=== Section Start ===
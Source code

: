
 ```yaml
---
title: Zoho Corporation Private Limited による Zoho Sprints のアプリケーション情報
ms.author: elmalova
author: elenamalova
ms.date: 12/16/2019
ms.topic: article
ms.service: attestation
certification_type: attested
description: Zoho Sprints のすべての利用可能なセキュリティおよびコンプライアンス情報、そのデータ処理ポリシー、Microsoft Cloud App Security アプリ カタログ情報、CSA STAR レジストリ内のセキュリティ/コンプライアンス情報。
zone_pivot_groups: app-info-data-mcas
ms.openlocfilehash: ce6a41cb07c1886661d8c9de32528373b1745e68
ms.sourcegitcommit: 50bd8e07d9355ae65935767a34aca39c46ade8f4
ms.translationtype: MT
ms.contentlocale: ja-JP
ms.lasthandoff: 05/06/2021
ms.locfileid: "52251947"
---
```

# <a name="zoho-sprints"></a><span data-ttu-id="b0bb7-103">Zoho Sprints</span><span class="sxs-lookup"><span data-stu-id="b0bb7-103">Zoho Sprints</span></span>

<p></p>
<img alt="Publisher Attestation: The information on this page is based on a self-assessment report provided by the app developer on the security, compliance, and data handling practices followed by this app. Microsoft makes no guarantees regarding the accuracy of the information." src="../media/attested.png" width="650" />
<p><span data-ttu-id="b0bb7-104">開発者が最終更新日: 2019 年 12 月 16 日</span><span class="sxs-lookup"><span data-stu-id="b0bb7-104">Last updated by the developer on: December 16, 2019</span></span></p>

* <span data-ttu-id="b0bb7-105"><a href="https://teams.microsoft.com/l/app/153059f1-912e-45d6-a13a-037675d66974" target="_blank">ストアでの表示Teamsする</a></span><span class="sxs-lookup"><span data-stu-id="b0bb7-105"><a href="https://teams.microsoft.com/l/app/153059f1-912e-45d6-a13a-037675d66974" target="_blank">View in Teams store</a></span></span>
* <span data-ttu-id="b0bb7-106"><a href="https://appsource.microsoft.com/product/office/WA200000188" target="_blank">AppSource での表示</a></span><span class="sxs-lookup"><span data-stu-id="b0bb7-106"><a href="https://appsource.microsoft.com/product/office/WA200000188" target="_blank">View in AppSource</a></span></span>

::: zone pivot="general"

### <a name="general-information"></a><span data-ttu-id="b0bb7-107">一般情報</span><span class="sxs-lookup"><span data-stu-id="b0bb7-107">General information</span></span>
=== Section End ===
=== Section Start ===
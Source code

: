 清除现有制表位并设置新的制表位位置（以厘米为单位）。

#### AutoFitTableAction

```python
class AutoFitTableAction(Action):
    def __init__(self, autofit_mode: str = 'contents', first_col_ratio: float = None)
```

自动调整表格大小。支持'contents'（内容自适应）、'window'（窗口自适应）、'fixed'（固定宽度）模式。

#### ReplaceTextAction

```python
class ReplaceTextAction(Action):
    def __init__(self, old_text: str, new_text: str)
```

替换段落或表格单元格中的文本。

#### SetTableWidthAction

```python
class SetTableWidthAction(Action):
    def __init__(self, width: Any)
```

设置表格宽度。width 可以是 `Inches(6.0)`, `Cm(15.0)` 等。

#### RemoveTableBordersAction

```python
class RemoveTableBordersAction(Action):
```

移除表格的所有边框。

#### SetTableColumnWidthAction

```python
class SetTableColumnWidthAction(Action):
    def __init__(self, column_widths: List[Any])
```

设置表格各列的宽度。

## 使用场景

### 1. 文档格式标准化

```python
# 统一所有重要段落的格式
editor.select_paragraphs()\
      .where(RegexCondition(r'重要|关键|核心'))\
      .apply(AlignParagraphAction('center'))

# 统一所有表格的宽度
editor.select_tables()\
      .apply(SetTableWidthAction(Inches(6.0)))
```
=== Section End ===
=== Section Start ===
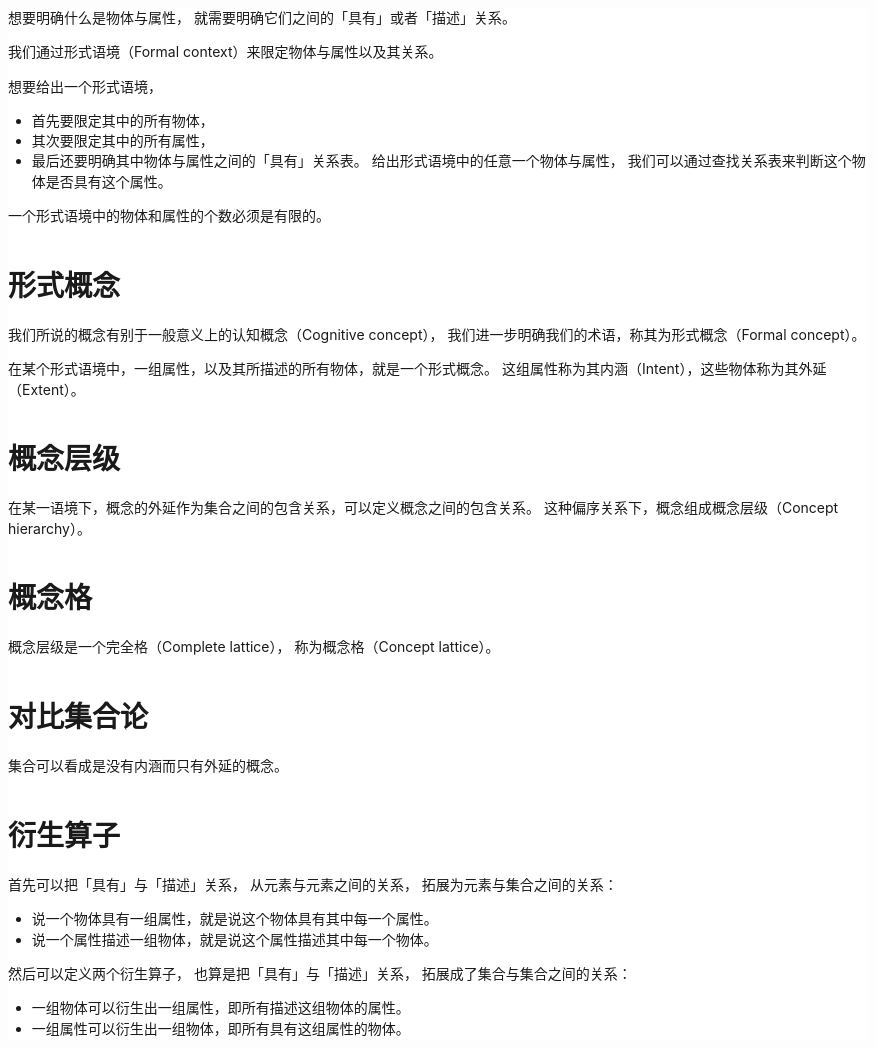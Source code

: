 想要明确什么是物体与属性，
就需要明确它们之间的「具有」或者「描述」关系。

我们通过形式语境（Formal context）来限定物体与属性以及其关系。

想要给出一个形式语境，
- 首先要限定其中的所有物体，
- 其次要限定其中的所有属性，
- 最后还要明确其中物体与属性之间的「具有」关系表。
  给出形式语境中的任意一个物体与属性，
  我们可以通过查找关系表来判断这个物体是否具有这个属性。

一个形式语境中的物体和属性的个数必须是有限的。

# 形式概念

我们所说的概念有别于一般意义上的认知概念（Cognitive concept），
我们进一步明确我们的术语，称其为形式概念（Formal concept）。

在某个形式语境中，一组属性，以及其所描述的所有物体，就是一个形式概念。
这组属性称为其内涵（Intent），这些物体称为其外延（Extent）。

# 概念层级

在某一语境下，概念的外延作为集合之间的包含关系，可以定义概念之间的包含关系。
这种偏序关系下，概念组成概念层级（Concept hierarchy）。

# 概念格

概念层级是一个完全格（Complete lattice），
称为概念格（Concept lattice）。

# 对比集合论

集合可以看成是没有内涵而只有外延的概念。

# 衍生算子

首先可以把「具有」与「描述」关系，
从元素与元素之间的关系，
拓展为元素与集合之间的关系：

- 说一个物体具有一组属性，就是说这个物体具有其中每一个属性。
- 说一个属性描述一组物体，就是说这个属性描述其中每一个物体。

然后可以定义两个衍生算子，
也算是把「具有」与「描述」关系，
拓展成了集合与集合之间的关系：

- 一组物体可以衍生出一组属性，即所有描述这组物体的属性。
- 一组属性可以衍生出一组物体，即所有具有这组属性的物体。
=== Section End ===
**What is needed**
A single number is required: the count of lines in the data that include the string "Formal".

**Completed exercise**
2